(Available data Opens)

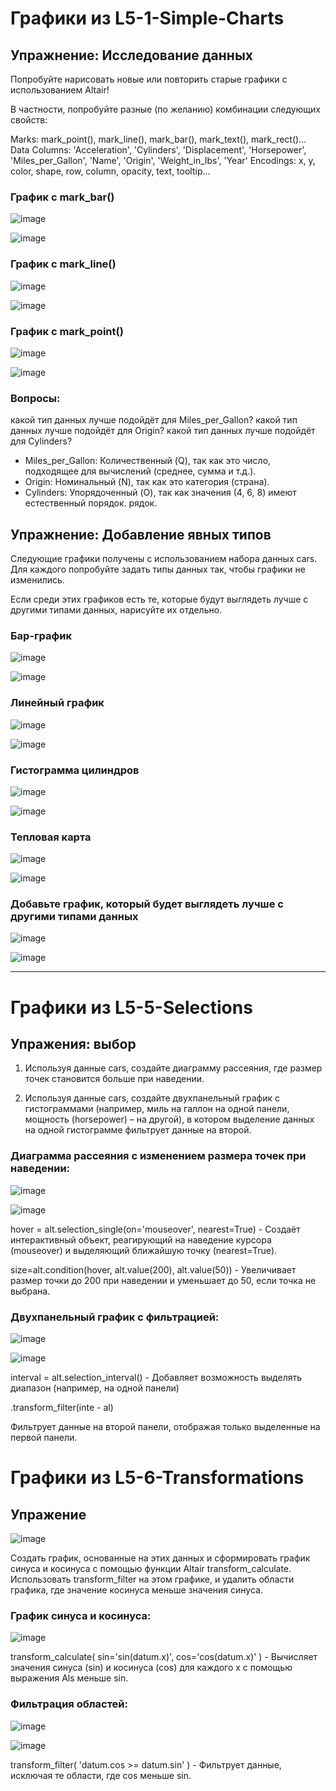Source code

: # Графики из L5-1-Simple-Charts

## Упражнение: Исследование данных
Попробуйте нарисовать новые или повторить старые графики с использованием Altair!

В частности, попробуйте разные (по желанию) комбинации следующих свойств:

Marks: mark_point(), mark_line(), mark_bar(), mark_text(), mark_rect()...
Data Columns: 'Acceleration', 'Cylinders', 'Displacement', 'Horsepower', 'Miles_per_Gallon', 'Name', 'Origin', 'Weight_in_lbs', 'Year'
Encodings: x, y, color, shape, row, column, opacity, text, tooltip...

### График с mark_bar()
![image](https://github.com/user-attachments/assets/6d0fab82-e94a-4bd6-ba23-94b2bf6b3c3d)

![image](https://github.com/user-attachments/assets/ab14d729-5a1e-484a-ad5a-38a6632fb92c)


### График с mark_line()
![image](https://github.com/user-attachments/assets/561ed5d9-c353-4bf6-abea-1b88248b7731)

![image](https://github.com/user-attachments/assets/295dd615-21ca-4f3c-9d27-c10c18797823)


### График с mark_point()
![image](https://github.com/user-attachments/assets/09132f0b-3850-4cd2-b785-f66490e7b734)

![image](https://github.com/user-attachments/assets/122f138f-72e9-4ccf-86c7-757f34d2e5c0)

### Вопросы:
какой тип данных лучше подойдёт для Miles_per_Gallon?
какой тип данных лучше подойдёт для Origin?
какой тип данных лучше подойдёт для Cylinders?

* Miles_per_Gallon: Количественный (Q), так как это число, подходящее для вычислений (среднее, сумма и т.д.).
* Origin: Номинальный (N), так как это категория (страна).
* Cylinders: Упорядоченный (O), так как значения (4, 6, 8) имеют естественный порядок. рядок.

## Упражнение: Добавление явных типов
Следующие графики получены с использованием набора данных cars. Для каждого попробуйте задать типы данных так, чтобы графики не изменились.

Если среди этих графиков есть те, которые будут выглядеть лучше с другими типами данных, нарисуйте их отдельно.

### Бар-график
![image](https://github.com/user-attachments/assets/ad0a7eed-597b-46c9-94b2-9759dac1aa13)

![image](https://github.com/user-attachments/assets/e96f8cae-2a0f-4ad0-9db1-7f07ffcb5ec9)


### Линейный график
![image](https://github.com/user-attachments/assets/2d599dfb-3c15-4375-8e3d-1b0082e1de2d)

![image](https://github.com/user-attachments/assets/a8e4bd6c-198d-40f4-8332-6988074284f8)


### Гистограмма цилиндров
![image](https://github.com/user-attachments/assets/46acae20-d6fb-4020-8d96-6683bdf69ffb)

![image](https://github.com/user-attachments/assets/130f1014-0112-4b13-a000-1792ac0b89d6)


### Тепловая карта
![image](https://github.com/user-attachments/assets/26fc1f45-efbf-4004-ac1f-f20709986f36)

![image](https://github.com/user-attachments/assets/f06d941c-e1a7-496b-a0c1-5fe8d11ffeca)


### Добавьте график, который будет выглядеть лучше с другими типами данных
![image](https://github.com/user-attachments/assets/49b515b6-1c68-4196-a274-a248bac6ed46)

![image](https://github.com/user-attachments/assets/ef905563-ce97-410f-8eec-6170267b4ac5)

---------------------------------------------------------------------------------------------

# Графики из L5-5-Selections

## Упражения: выбор
1) Используя данные cars, создайте диаграмму рассеяния, где размер точек становится больше при наведении.

2) Используя данные cars, создайте двухпанельный график с гистограммами (например, миль на галлон на одной панели, мощность (horsepower) – на другой), в котором выделение данных на одной гистограмме фильтрует данные на второй.

### Диаграмма рассеяния с изменением размера точек при наведении:
![image](https://github.com/user-attachments/assets/8e10bff5-0668-4eb9-90ec-1950fe3db4d2)

![image](https://github.com/user-attachments/assets/cfb539ab-1675-45a6-b094-68798567bca5)

hover = alt.selection_single(on='mouseover', nearest=True) - Создаёт интерактивный объект, реагирующий на наведение курсора (mouseover) и выделяющий ближайшую точку (nearest=True).

size=alt.condition(hover, alt.value(200), alt.value(50)) - Увеличивает размер точки до 200 при наведении и уменьшает до 50, если точка не выбрана.

### Двухпанельный график с фильтрацией:
![image](https://github.com/user-attachments/assets/75b66f53-9382-4df5-9d88-4c8249ac7ce2)

![image](https://github.com/user-attachments/assets/e364850b-5a53-408a-a266-4d31aa7fdac8)

interval = alt.selection_interval() - Добавляет возможность выделять диапазон (например, на одной панели)

.transform_filter(inte - al)

Фильтрует данные на второй панели, отображая только выделенные на первой панели.


# Графики из L5-6-Transformations

## Упражение
![image](https://github.com/user-attachments/assets/c888567a-fb30-440f-a594-30e40f5ea7ec)

Создать график, основанные на этих данных и сформировать график синуса и косинуса с помощью функции Altair transform_calculate.
Использовать transform_filter на этом графике, и удалить области графика, где значение косинуса меньше значения синуса.

### График синуса и косинуса:
![image](https://github.com/user-attachments/assets/bb295e71-5864-4667-8575-051139072df6)


transform_calculate( sin='sin(datum.x)', cos='cos(datum.x)' ) - Вычисляет значения синуса (sin) и косинуса (cos) для каждого x с помощью выражения Als меньше sin.

### Фильтрация областей:
![image](https://github.com/user-attachments/assets/42c72e88-1bf2-4fa4-9d41-dfe53a63618e)

![image](https://github.com/user-attachments/assets/706bc7f7-9bf1-4429-86b8-712bbfdb051b)

transform_filter( 'datum.cos >= datum.sin' ) - Фильтрует данные, исключая те области, где cos меньше sin.
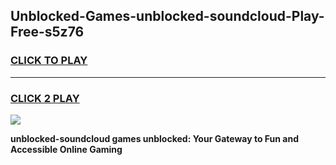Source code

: 
## Unblocked-Games-unblocked-soundcloud-Play-Free-s5z76
<h3>
<a href="https://premium76.site?title=unblocked-soundcloud&ref=23A">CLICK TO PLAY</a></h3>
<hr>

<h3>
<a href="https://premium76.site?title=unblocked-soundcloud&ref=23A">CLICK 2 PLAY</a>
  
</h3>

<a href="https://premium76.site?title=unblocked-soundcloud&ref=23A"><img src="https://clearcache.store/games.png"></a>


**unblocked-soundcloud games unblocked: Your Gateway to Fun and Accessible Online Gaming**
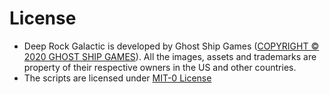 # License

- Deep Rock Galactic is developed by Ghost Ship Games ([COPYRIGHT © 2020 GHOST SHIP GAMES](https://ghostship.dk/)). All the images, assets and trademarks are property of their respective owners in the US and other countries.
- The scripts are licensed under [MIT-0 License](https://spdx.org/licenses/MIT-0)
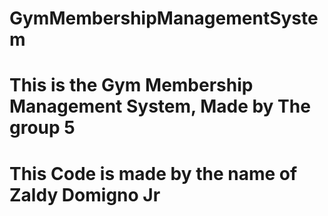 # GymMembershipManagementSystem

# This is the Gym Membership Management System, Made by The group 5
# This Code is made by the name of Zaldy Domigno Jr
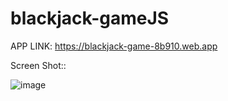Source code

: # blackjack-gameJS

APP LINK: https://blackjack-game-8b910.web.app


Screen Shot::

![image](https://user-images.githubusercontent.com/78754445/178917358-aaea1815-ba7d-45c2-b746-07b870f4bf75.png)
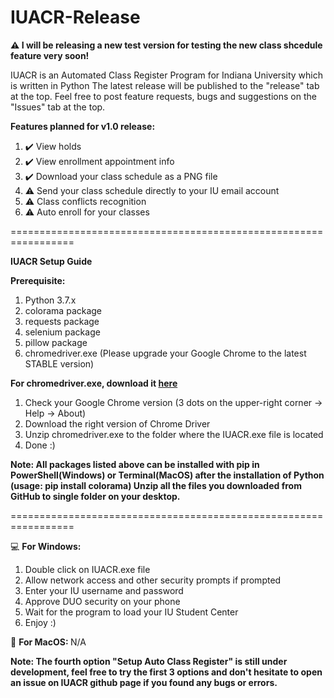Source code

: # IUACR-Release
<b> ⚠️ I will be releasing a new test version for testing the new class shcedule feature very soon! </b>

IUACR is an Automated Class Register Program for Indiana University which is written in Python The latest release will be published to the "release" tab at the top. Feel free to post feature requests, bugs and suggestions on the "Issues" tab at the top.

<b>Features planned for v1.0 release:</b>
1. ✔️ View holds
2. ✔️ View enrollment appointment info
3. ✔️ Download your class schedule as a PNG file
4. ⚠️ Send your class schedule directly to your IU email account
5. ⚠️ Class conflicts recognition
6. ⚠️ Auto enroll for your classes

=================================================================

<b> IUACR Setup Guide </b>

<b> Prerequisite: </b>
1. Python 3.7.x
2. colorama package
3. requests package
4. selenium package
5. pillow package
6. chromedriver.exe (Please upgrade your Google Chrome to the latest STABLE version)

<b> For chromedriver.exe, download it [here](https://chromedriver.chromium.org/downloads) </b>
1. Check your Google Chrome version (3 dots on the upper-right corner -> Help -> About)
2. Download the right version of Chrome Driver
3. Unzip chromedriver.exe to the folder where the IUACR.exe file is located
4. Done :)

<b> Note: All packages listed above can be installed with pip in PowerShell(Windows) or Terminal(MacOS) 
after the installation of Python (usage: pip install colorama)
Unzip all the files you downloaded from GitHub to single folder on your desktop. </b>

=================================================================

:computer: <b> For Windows: </b>
1. Double click on IUACR.exe file
2. Allow network access and other security prompts if prompted
3. Enter your IU username and password
4. Approve DUO security on your phone
5. Wait for the program to load your IU Student Center
6. Enjoy :)

:apple: <b> For MacOS: </b>
N/A


<b> Note: The fourth option "Setup Auto Class Register" is still under development, feel free to
try the first 3 options and don't hesitate to open an issue on IUACR github page if you found any bugs or errors. <b>
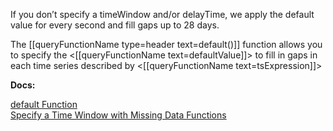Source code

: If you don’t specify a timeWindow and/or delayTime, we apply the default value for every second and fill gaps up to 28 days.

The [[queryFunctionName type=header text=default()]] function allows you to specify the <[[queryFunctionName text=defaultValue]]> to fill in gaps in each time series described by <[[queryFunctionName text=tsExpression]]>

**Docs:**

[default Function](https://docs.wavefront.com/ts_default.html)<br>
[Specify a Time Window with Missing Data Functions](https://docs.wavefront.com/query_language_performance.html#specify-a-time-window-with-missing-data-functions)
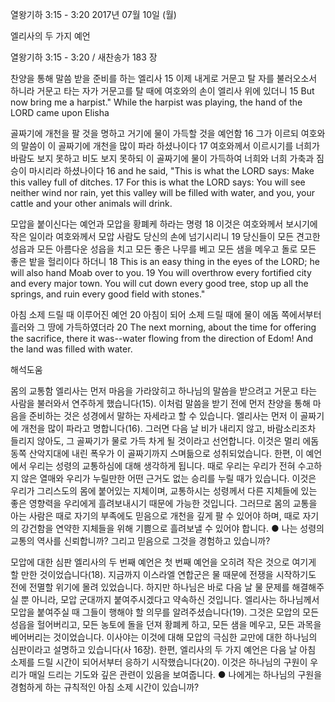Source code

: 열왕기하 3:15 - 3:20 
2017년 07월 10일 (월)

엘리사의 두 가지 예언



열왕기하 3:15 - 3:20 / 새찬송가 183 장


찬양을 통해 말씀 받을 준비를 하는 엘리사
15 이제 내게로 거문고 탈 자를 불러오소서 하니라 거문고 타는 자가 거문고를 탈 때에 여호와의 손이 엘리사 위에 있더니
15 But now bring me a harpist." While the harpist was playing, the hand of the LORD came upon Elisha



골짜기에 개천을 팔 것을 명하고 거기에 물이 가득할 것을 예언함
16 그가 이르되 여호와의 말씀이 이 골짜기에 개천을 많이 파라 하셨나이다 17 여호와께서 이르시기를 너희가 바람도 보지 못하고 비도 보지 못하되 이 골짜기에 물이 가득하여 너희와 너희 가축과 짐승이 마시리라 하셨나이다
16 and he said, "This is what the LORD says: Make this valley full of ditches. 17 For this is what the LORD says: You will see neither wind nor rain, yet this valley will be filled with water, and you, your cattle and your other animals will drink.

모압을 붙이신다는 예언과 모압을 황폐케 하라는 명령
18 이것은 여호와께서 보시기에 작은 일이라 여호와께서 모압 사람도 당신의 손에 넘기시리니 19 당신들이 모든 견고한 성읍과 모든 아름다운 성읍을 치고 모든 좋은 나무를 베고 모든 샘을 메우고 돌로 모든 좋은 밭을 헐리이다 하더니
18 This is an easy thing in the eyes of the LORD; he will also hand Moab over to you.  19 You will overthrow every fortified city and every major town. You will cut down every good tree, stop up all the springs, and ruin every good field with stones."



아침 소제 드릴 때 이루어진 예언
20 아침이 되어 소제 드릴 때에 물이 에돔 쪽에서부터 흘러와 그 땅에 가득하였더라
20 The next morning, about the time for offering the sacrifice, there it was--water flowing from the direction of Edom! And the land was filled with water.

해석도움





몸의 교통함
엘리사는 먼저 마음을 가라앉히고 하나님의 말씀을 받으려고 거문고 타는 사람을 불러와서 연주하게 했습니다(15). 이처럼 말씀을 받기 전에 먼저 찬양을 통해 마음을 준비하는 것은 성경에서 말하는 자세라고 할 수 있습니다. 엘리사는 먼저 이 골짜기에 개천을 많이 파라고 명합니다(16). 그러면 다음 날 비가 내리지 않고, 바람소리조차 들리지 않아도, 그 골짜기가 물로 가득 차게 될 것이라고 선언합니다. 이것은 멀리 에돔 동쪽 산악지대에 내린 폭우가 이 골짜기까지 스며듦으로 성취되었습니다. 한편, 이 예언에서 우리는 성령의 교통하심에 대해 생각하게 됩니다. 때로 우리는 우리가 전혀 수고하지 않은 열매와 우리가 누릴만한 어떤 근거도 없는 승리를 누릴 때가 있습니다. 이것은 우리가 그리스도의 몸에 붙어있는 지체이며, 교통하시는 성령께서 다른 지체들에 있는 좋은 영향력을 우리에게 흘려보내시기 때문에 가능한 것입니다. 그러므로 몸의 교통을 아는 사람은 때로 자기의 부족에도 믿음으로 개천을 깊게 팔 수 있어야 하며, 때로 자기의 강건함을 연약한 지체들을 위해 기쁨으로 흘려보낼 수 있어야 합니다.
● 나는 성령의 교통의 역사를 신뢰합니까? 그리고 믿음으로 그것을 경험하고 있습니까?

모압에 대한 심판
엘리사의 두 번째 예언은 첫 번째 예언을 오히려 작은 것으로 여기게 할 만한 것이었습니다(18). 지금까지 이스라엘 연합군은 물 때문에 전쟁을 시작하기도 전에 전멸할 위기에 몰려 있었습니다. 하지만 하나님은 바로 다음 날 물 문제를 해결해주실 뿐 아니라, 모압 군대까지 붙여주시겠다고 약속하신 것입니다. 엘리사는 하나님께서 모압을 붙여주실 때 그들이 행해야 할 의무를 알려주셨습니다(19). 그것은 모압의 모든 성읍을 헐어버리고, 모든 농토에 돌을 던져 황폐케 하고, 모든 샘을 메우고, 모든 과목을 베어버리는 것이었습니다. 이사야는 이것에 대해 모압의 극심한 교만에 대한 하나님의 심판이라고 설명하고 있습니다(사 16장). 한편, 엘리사의 두 가지 예언은 다음 날 아침 소제를 드릴 시간이 되어서부터 응하기 시작했습니다(20). 이것은 하나님의 구원이 우리가 매일 드리는 기도와 깊은 관련이 있음을 보여줍니다.
● 나에게는 하나님의 구원을 경험하게 하는 규칙적인 아침 소제 시간이 있습니까?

(Available data Closes)

Exercise objective => Could you state how many lines of the data include the word "wavefront"? Only the number is needed.

Task result => 2